8. The preparation method according to claim 1, wherein said electrode material in step (4) is aluminum.

9. The preparation method according to claim 8, wherein said aluminum is in the form of aluminum wire.

10. An organic electric memory device based on phosphonic acid or trichlorosilane-modified ITO glass substrate prepared by the preparation method according to claim 1.

Description

BRIEF DESCRIPTION OF THE DRAWINGS

[0021] FIG. 1 is a schematically structural view of the layers of an organic electric memory device based on phosphonic acid or trichlorosilane-modified ITO glass substrate in the present invention, wherein FIG. 1A shows an organic memory device based on phosphonic acid-modified ITO glass substrate, 1B represents an organic memory device based on trichlorosilane-modified ITO glass substrate.

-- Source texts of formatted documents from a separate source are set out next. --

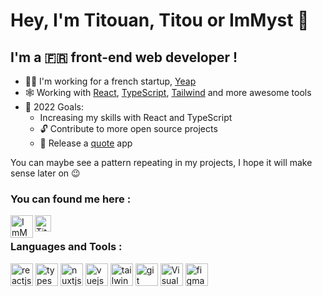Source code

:# Hey, I'm Titouan, Titou or ImMyst 👋
## I'm a 🇫🇷 front-end web developer !

- 👨‍💻 I'm working for a french startup, [Yeap][yeap]
- 🕸 Working with [React][react], [TypeScript][typescript], [Tailwind][tailwind] and more awesome tools
- 🥅 2022 Goals:
  - Increasing my skills with React and TypeScript
  - 🔓 Contribute to more open source projects
  - 📜 Release a [quote][kuotes] app

You can maybe see a pattern repeating in my projects, I hope it will make sense later on 😉

### You can found me here :

[<img align="left" alt="ImMyst | Twitter" width="36px" src="https://cdn.worldvectorlogo.com/logos/twitter-6.svg">][twitter]
[<img align="left" alt="Titouan Galvani | LinkedIn" width="26px" src="https://cdn.worldvectorlogo.com/logos/linkedin-icon-2.svg" />][linkedin]

<br />

### Languages and Tools :

<p align="left">
  <img src="https://cdn.worldvectorlogo.com/logos/react-2.svg" alt="reactjs" width="36" height="36"/>
  <img src="https://cdn.worldvectorlogo.com/logos/typescript.svg" alt="typescriptlang" width="36" height="36"/>
  <img src="https://cdn.worldvectorlogo.com/logos/nuxt-2.svg" alt="nuxtjs" width="36" height="36"/>
  <img src="https://cdn.worldvectorlogo.com/logos/vue-9.svg" alt="vuejs" width="36" height="36"/>
  <img src="https://cdn.worldvectorlogo.com/logos/tailwind-css-2.svg" alt="tailwind" width="36" height="36"/>
  <img src="https://cdn.worldvectorlogo.com/logos/git-icon.svg" alt="git" width="36" height="36"/>
  <img alt="Visual Studio Code" width="36" height="36" src="https://cdn.worldvectorlogo.com/logos/visual-studio-code-1.svg"/>
  <img src="https://cdn.worldvectorlogo.com/logos/figma-1.svg" alt="figma" width="36" height="36"/> 
</p>

[yeap]: https://yeap.ai
[kuotes]: https://github.com/immyst/kuotes
[react]: https://fr.reactjs.org/
[typescript]: https://typescriptlang.org/
[tailwind]: https://tailwindcss.com
[twitter]: https://twitter.com/ImMyst_
[linkedin]: https://www.linkedin.com/in/titouan-galvani
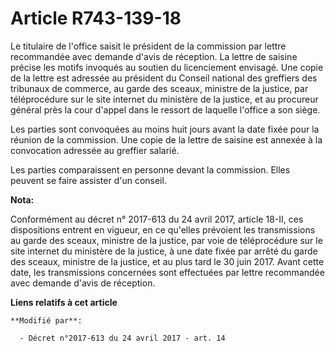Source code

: # Article R743-139-18

Le titulaire de l'office saisit le président de la commission par lettre recommandée avec demande d'avis de réception. La
lettre de saisine précise les motifs invoqués au soutien du licenciement envisagé. Une copie de la lettre est adressée au
président du Conseil national des greffiers des tribunaux de commerce, au garde des sceaux, ministre de la justice, par
téléprocédure sur le site internet du ministère de la justice, et au procureur général près la cour d'appel dans le ressort
de laquelle l'office a son siège.

Les parties sont convoquées au moins huit jours avant la date fixée pour la réunion de la commission. Une copie de la lettre
de saisine est annexée à la convocation adressée au greffier salarié.

Les parties comparaissent en personne devant la commission. Elles peuvent se faire assister d'un conseil.

**Nota:**

Conformément au décret n° 2017-613 du 24 avril 2017, article 18-II, ces dispositions entrent en vigueur, en ce qu'elles
prévoient les transmissions au garde des sceaux, ministre de la justice, par voie de téléprocédure sur le site internet du
ministère de la justice, à une date fixée par arrêté du garde des sceaux, ministre de la justice, et au plus tard le 30 juin
2017. Avant cette date, les transmissions concernées sont effectuées par lettre recommandée avec demande d'avis de réception.

**Liens relatifs à cet article**

	**Modifié par**:

	  - Décret n°2017-613 du 24 avril 2017 - art. 14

[0022] FIG. 2 shows the contact angle of ITO substrate modified by phosphonic acid. The contact angle of PPA-modified ITO substrate on the left and octyl-phosphonic acid (OPA) modified ITO on the right. The contact angle characterization of the unmodified ITO substrate is shown in the middle.

[0023] FIG. 3 shows the X-ray photoelectron spectroscopy (XPS) spectra of the trichlorosilane modified ITO substrate.

[0024] FIG. 4 is the ternary turn-on voltages of the organic memory devices based on the phosphonic acid-modified ITO substrate and ITO.

[0025] FIG. 5 is ternary yield of organic memory devices based on the phosphonic acid-modified ITO substrate and ITO.

DETAILED DESCRIPTION

[0026] The technical solution of the present invention will be further described hereinafter with reference to the accompanying drawings and specific examples. Unless otherwise indicated, reagents, materials, instruments, etc., used in the examples below may be obtained commercially.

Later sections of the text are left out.